▶ [Problem requirements]: Copy each line below in which the string "font" appears.

▶ [Task material]:
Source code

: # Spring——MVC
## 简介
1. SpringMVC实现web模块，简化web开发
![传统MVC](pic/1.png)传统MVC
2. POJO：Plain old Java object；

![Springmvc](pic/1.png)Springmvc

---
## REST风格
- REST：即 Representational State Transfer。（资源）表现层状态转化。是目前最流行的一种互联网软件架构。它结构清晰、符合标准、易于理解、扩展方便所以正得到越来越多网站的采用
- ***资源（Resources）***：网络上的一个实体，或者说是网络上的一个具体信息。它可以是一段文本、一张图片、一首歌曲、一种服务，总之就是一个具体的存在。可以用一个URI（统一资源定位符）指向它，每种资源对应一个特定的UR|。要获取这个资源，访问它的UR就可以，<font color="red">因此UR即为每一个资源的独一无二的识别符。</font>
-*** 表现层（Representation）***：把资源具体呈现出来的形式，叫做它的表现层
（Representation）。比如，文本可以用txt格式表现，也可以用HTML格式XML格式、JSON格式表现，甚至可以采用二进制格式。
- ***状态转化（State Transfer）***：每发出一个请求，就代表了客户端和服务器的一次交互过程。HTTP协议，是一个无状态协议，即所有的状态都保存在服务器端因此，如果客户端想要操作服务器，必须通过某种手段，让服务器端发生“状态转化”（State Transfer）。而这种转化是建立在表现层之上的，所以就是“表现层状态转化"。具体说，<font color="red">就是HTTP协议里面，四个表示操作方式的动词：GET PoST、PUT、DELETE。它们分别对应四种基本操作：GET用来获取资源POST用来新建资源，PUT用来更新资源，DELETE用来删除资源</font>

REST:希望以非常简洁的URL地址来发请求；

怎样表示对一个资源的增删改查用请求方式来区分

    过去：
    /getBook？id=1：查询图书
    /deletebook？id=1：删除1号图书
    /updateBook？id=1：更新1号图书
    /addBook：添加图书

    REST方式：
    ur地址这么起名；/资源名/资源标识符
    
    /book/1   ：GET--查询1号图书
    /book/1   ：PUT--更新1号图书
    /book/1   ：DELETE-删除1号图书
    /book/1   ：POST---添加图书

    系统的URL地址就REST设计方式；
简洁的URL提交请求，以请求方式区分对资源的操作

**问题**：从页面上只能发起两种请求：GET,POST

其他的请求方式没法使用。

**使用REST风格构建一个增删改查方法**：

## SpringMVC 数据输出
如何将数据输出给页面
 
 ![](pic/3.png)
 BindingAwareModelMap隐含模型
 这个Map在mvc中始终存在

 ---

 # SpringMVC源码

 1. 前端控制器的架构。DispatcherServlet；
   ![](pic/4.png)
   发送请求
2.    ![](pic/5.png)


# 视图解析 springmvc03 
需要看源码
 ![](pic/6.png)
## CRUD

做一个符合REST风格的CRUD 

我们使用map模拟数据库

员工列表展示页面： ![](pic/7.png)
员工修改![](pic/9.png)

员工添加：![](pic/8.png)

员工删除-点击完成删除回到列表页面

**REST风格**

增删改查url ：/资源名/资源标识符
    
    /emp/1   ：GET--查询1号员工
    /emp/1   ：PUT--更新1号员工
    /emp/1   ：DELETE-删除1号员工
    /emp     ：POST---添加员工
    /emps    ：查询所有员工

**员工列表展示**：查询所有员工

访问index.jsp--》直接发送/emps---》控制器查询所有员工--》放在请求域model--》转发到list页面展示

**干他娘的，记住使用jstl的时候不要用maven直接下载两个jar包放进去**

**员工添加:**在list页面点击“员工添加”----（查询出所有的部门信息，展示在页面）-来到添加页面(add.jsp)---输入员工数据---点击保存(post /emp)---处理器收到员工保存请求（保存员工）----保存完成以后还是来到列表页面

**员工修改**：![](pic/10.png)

▶ [Your response]:
- ***资源（Resources）***：网络上的一个实体，或者说是网络上的一个具体信息。它可以是一段文本、一张图片、一首歌曲、一种服务，总之就是一个具体的存在。可以用一个URI（统一资源定位符）指向它，每种资源对应一个特定的UR|。要获取这个资源，访问它的UR就可以，<font color="red">因此UR即为每一个资源的独一无二的识别符。</font>
- ***状态转化（State Transfer）***：每发出一个请求，就代表了客户端和服务器的一次交互过程。HTTP协议，是一个无状态协议，即所有的状态都保存在服务器端因此，如果客户端想要操作服务器，必须通过某种手段，让服务器端发生“状态转化”（State Transfer）。而这种转化是建立在表现层之上的，所以就是“表现层状态转化"。具体说，<font color="red">就是HTTP协议里面，四个表示操作方式的动词：GET PoST、PUT、DELETE。它们分别对应四种基本操作：GET用来获取资源POST用来新建资源，PUT用来更新资源，DELETE用来删除资源</font>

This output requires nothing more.